I believe the IDE also uses LinkServer internally, so is there a way to view what arguments it's using etc.? We run LinkServer like this:
LinkServer gdbserver --keep-alive work/connected/boards/bursen_c/MIMXRT1060_linkserver_config.json
with the JSON file looking like this:
{
"copyright": "Copyright 2023 NXP",
"license": "SPDX-License-Identifier: BSD-3-Clause",
"version": "1.0.0",
"vendor": "NXP",
"devices": [
{
"board": "MIMXRT1060-EVKB",
"device": {
"name": "MIMXRT1062xxxxB",
"family": "MIMXRT1060",
"memory": [
{
"location": "0x20000000",
"size": "0x00080000",
"type": "RAM"
},
{
"location": "0x20200000",
"size": "0x00080000",
"type": "RAM"
},
{
"location": "0x60000000",
"size": "0x01000000",
"type": "ExtFlash",
"flash-driver": "MIMXRT1060_SFDP_QSPI.cfx"
}
],
"cores": [
{
"type": "cm7",
"name": "cm7"
}
]
},
"debug": {
"no-packed": true,
"protocol": "swd",
"swo": true,
"connect-script": "RT1060_connect.scp"
}
}
]
}
as we've altered the memory configuration.
Hi @MulattoKid
Got it, I am looking for some tools guys to check the arguments from IDE, please wait for a moment.

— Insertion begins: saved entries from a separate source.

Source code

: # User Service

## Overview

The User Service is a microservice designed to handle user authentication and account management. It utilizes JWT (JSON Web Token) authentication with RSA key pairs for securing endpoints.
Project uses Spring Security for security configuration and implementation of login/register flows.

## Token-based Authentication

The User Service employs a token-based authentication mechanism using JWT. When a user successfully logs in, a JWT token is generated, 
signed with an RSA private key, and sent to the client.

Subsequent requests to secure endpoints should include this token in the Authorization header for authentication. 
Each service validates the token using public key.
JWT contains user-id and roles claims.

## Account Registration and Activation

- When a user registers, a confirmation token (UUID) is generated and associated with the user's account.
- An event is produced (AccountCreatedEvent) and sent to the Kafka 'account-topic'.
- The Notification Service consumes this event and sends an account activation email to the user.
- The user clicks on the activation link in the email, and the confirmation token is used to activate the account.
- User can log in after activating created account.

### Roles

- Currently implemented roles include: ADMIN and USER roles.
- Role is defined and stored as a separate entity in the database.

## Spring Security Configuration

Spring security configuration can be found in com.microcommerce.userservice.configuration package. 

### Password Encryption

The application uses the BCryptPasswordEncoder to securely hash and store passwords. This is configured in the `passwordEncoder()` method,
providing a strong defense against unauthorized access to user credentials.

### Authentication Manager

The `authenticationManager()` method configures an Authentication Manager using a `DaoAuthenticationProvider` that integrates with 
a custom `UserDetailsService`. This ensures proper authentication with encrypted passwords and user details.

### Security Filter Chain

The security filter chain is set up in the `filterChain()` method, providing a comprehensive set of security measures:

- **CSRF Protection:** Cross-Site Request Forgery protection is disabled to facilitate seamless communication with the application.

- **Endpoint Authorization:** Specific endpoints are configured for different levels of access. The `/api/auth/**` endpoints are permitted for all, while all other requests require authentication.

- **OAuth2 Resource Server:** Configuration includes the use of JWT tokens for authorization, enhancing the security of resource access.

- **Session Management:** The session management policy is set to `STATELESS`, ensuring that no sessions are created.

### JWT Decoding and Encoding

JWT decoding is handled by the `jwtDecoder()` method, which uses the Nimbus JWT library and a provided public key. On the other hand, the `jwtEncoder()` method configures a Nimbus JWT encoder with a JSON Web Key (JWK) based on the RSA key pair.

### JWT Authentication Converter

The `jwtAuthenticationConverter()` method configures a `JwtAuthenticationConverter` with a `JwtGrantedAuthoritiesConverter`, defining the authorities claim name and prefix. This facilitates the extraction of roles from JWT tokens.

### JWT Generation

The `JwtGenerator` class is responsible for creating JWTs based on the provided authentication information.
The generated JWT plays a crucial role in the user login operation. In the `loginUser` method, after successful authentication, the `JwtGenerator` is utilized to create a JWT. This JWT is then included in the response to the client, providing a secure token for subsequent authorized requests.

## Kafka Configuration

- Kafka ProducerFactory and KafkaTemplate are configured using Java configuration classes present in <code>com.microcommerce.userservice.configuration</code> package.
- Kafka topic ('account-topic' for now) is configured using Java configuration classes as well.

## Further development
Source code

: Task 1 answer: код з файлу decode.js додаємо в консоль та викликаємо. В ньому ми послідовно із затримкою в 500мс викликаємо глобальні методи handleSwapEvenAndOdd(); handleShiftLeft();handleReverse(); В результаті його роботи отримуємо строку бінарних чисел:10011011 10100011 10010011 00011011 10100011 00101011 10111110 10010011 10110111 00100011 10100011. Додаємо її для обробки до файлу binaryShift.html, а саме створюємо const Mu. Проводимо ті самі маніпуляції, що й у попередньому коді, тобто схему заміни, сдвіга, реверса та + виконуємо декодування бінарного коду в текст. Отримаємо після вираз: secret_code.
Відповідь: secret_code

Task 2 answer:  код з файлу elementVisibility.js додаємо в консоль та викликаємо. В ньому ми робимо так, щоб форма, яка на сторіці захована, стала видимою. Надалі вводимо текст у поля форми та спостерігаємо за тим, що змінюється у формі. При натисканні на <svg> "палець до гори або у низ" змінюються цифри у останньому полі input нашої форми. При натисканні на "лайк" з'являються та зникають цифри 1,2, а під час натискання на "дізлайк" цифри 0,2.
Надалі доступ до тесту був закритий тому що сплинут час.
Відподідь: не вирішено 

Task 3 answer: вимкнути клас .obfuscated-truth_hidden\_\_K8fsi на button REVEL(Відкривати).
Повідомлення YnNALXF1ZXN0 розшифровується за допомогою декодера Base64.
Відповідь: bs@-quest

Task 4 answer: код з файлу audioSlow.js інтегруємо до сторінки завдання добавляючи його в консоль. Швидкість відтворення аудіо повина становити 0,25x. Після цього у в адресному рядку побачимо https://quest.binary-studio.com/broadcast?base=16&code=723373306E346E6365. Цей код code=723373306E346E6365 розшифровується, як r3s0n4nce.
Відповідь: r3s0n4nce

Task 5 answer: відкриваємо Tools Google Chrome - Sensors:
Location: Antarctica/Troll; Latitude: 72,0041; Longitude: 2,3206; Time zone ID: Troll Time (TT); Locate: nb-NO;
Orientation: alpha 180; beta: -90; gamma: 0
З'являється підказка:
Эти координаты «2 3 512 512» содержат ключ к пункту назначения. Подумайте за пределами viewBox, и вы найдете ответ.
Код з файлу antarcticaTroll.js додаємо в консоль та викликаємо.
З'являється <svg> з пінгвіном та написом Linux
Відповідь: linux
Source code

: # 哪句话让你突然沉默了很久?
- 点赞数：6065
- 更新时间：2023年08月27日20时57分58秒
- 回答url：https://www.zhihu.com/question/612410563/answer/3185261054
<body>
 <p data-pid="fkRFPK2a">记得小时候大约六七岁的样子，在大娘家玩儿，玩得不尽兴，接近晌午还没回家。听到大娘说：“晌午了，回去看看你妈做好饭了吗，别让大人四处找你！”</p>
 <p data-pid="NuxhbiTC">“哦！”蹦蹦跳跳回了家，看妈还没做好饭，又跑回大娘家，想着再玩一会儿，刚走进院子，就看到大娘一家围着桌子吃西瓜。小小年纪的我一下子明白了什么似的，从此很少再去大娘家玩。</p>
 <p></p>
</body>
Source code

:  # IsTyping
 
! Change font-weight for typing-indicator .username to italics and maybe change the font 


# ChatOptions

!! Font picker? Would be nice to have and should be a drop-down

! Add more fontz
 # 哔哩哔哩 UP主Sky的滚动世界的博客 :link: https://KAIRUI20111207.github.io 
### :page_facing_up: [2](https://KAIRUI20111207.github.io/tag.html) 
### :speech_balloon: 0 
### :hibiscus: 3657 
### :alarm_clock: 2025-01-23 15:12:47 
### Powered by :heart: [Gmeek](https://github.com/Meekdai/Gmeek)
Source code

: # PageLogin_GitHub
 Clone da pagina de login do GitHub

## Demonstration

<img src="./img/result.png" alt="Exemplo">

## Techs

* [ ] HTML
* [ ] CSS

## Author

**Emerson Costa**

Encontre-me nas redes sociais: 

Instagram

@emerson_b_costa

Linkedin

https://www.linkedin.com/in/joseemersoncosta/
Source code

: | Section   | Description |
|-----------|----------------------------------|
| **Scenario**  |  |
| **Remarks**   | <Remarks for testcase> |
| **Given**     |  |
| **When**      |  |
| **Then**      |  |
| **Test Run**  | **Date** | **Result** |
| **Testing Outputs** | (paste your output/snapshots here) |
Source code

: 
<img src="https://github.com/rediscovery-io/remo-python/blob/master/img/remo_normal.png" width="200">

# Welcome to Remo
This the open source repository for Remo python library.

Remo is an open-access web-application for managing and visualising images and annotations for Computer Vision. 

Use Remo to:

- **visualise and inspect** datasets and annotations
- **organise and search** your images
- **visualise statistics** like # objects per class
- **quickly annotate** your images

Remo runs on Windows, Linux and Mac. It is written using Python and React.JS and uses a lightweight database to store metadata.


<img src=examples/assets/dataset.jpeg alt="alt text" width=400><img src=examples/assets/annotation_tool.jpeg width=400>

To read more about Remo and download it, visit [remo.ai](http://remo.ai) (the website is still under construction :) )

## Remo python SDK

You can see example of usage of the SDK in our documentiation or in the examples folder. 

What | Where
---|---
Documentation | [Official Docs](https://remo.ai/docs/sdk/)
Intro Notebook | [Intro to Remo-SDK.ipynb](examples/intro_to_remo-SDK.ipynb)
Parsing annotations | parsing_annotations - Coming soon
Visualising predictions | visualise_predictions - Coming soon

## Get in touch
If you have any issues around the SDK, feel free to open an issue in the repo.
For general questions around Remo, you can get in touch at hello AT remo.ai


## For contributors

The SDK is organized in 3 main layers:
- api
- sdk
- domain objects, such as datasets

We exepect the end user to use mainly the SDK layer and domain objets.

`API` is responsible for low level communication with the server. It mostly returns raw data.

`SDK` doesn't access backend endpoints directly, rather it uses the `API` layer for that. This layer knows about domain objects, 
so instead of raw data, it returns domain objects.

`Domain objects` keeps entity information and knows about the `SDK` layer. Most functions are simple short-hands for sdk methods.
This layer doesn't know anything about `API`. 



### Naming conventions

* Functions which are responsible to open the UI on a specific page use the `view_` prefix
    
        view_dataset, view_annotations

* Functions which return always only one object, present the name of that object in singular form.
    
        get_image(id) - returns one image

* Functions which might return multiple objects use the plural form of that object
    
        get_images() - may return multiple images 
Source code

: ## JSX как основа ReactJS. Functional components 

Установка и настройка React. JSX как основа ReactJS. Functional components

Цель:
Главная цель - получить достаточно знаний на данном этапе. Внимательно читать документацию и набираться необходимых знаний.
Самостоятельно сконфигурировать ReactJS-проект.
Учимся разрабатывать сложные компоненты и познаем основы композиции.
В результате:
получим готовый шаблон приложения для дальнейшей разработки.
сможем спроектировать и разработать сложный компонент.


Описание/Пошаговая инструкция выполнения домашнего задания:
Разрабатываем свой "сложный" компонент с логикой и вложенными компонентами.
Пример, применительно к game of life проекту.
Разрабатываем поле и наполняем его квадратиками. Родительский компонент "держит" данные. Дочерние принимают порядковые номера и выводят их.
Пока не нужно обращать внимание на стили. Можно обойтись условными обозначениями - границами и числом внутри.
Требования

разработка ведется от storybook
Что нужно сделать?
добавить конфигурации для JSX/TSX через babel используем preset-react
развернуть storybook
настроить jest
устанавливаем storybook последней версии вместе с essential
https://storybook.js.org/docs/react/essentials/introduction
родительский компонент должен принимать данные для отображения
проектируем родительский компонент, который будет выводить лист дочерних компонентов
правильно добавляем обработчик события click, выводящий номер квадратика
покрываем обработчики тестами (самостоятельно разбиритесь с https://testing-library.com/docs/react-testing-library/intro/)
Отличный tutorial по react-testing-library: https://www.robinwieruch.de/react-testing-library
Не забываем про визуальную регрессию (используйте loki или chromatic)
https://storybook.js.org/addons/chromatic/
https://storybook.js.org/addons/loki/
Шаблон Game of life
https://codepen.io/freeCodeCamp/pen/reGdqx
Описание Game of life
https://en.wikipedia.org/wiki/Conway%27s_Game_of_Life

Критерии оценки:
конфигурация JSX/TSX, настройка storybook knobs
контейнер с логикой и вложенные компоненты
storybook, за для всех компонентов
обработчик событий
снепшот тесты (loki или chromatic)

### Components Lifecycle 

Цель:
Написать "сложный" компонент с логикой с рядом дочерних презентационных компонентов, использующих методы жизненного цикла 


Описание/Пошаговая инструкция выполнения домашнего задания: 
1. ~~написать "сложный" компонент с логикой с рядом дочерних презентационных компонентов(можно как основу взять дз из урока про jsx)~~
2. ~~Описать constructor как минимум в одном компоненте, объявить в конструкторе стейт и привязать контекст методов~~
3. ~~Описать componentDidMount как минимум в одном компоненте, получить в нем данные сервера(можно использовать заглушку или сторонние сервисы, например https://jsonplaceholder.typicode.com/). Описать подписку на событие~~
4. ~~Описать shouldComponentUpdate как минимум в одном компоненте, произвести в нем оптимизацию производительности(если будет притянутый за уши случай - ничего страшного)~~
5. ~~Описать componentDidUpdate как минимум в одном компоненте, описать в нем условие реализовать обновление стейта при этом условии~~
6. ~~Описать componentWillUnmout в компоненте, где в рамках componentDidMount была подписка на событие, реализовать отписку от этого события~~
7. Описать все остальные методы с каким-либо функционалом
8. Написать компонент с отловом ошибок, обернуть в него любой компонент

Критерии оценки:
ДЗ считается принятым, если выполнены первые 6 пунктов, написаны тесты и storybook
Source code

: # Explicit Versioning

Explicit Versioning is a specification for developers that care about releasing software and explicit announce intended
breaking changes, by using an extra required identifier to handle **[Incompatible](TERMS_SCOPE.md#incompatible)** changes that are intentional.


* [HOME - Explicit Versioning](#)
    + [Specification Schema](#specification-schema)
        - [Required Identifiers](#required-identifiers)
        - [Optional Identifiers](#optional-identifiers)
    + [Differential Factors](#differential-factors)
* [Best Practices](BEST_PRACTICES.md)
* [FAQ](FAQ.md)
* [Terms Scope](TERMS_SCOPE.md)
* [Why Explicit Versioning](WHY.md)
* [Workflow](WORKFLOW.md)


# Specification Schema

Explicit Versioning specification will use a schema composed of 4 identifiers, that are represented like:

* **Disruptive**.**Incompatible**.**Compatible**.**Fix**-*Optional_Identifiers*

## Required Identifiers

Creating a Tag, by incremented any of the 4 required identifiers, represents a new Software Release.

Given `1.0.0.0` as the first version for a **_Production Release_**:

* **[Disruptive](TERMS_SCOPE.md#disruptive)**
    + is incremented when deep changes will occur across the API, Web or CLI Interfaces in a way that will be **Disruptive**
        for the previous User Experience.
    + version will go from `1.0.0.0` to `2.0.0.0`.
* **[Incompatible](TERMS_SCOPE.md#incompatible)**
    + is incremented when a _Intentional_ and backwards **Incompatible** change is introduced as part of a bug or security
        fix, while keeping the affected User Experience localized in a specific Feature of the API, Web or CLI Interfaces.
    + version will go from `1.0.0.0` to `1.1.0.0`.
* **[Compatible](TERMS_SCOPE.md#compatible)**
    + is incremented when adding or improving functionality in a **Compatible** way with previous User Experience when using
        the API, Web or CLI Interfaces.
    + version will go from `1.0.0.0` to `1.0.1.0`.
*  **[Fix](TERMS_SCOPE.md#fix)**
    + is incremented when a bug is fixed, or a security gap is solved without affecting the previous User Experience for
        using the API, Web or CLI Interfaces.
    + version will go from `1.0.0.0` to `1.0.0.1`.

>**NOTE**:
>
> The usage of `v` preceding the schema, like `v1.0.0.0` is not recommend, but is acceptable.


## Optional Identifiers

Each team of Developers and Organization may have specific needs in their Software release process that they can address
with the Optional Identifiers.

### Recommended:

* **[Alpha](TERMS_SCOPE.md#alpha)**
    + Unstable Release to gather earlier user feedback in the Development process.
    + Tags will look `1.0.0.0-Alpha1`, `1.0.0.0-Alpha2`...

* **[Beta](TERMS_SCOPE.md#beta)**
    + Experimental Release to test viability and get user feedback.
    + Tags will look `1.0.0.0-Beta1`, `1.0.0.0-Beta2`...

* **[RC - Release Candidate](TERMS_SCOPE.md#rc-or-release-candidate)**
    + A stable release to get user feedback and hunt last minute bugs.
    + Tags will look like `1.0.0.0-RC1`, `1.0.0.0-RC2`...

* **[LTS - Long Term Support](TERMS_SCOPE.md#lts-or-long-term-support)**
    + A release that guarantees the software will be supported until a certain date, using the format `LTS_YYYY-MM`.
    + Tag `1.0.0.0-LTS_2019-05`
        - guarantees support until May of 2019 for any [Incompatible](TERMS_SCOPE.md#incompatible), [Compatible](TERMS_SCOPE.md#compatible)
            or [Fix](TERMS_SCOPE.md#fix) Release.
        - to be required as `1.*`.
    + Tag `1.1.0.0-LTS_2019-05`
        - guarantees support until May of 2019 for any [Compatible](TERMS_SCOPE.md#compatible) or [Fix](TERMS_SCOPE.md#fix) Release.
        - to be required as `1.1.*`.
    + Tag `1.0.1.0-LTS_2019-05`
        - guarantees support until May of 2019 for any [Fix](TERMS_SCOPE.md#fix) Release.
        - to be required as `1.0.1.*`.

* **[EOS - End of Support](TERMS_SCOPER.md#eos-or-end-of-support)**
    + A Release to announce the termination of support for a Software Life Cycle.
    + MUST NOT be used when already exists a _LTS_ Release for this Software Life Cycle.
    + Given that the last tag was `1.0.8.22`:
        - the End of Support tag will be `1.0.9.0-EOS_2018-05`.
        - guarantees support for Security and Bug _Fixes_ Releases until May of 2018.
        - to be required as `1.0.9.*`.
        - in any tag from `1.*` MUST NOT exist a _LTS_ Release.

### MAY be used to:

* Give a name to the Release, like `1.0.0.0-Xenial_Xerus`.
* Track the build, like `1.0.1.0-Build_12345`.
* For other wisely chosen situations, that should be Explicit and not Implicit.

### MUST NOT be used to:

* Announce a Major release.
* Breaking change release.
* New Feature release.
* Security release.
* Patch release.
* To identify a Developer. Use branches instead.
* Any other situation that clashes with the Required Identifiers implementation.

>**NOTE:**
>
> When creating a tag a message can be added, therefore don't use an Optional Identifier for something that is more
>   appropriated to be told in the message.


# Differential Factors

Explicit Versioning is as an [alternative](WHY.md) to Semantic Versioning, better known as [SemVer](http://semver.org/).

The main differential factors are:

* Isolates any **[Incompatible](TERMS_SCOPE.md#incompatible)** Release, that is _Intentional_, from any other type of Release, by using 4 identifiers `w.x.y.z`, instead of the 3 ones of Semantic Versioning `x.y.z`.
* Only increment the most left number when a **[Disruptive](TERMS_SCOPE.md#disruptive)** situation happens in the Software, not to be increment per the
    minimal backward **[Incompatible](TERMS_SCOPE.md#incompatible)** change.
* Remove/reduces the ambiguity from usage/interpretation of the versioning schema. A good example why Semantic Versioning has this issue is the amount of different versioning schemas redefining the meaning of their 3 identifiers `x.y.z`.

BTW, It works well for both 'RT1060 EVKB with CMSIS-DAP(MCU-Link)' and 'RT1170 EVK with J-link', please see below shown. Please note: ALL-Stop(default is non-stop) means RTOS thread awareness is enabled. Actually for any rtos.
Note
All-stop and non-stop refer to something else actually... But that's the effect of using all- vs. non-stop with LinkServer.
Non-Stop Mode (Debugging with GDB) (sourceware.org)
All-Stop Mode (Debugging with GDB) (sourceware.org)
As described in the User Guide, you'll see only the executing thread in Debug view, when RTOS GDB thread awareness is disabled. You'll also see in the User Guide that J-Link needs an extra activation step for RTOS GDB Thread Awareness - see "4.2 SEGGER J-Link probes"
Would you please try NXP IDE-MCUXpreeso to reproduce it?
B.R,
Sam
Maybe I wasn't clear in my previous comment, but I did test with MCUXpressoIDE, and debugging works fine using the MCULink.
I'm really struggling getting JLink to work with our setup. It struggles to set breakpoints etc., so it would be very useful if you can test with an MCULink.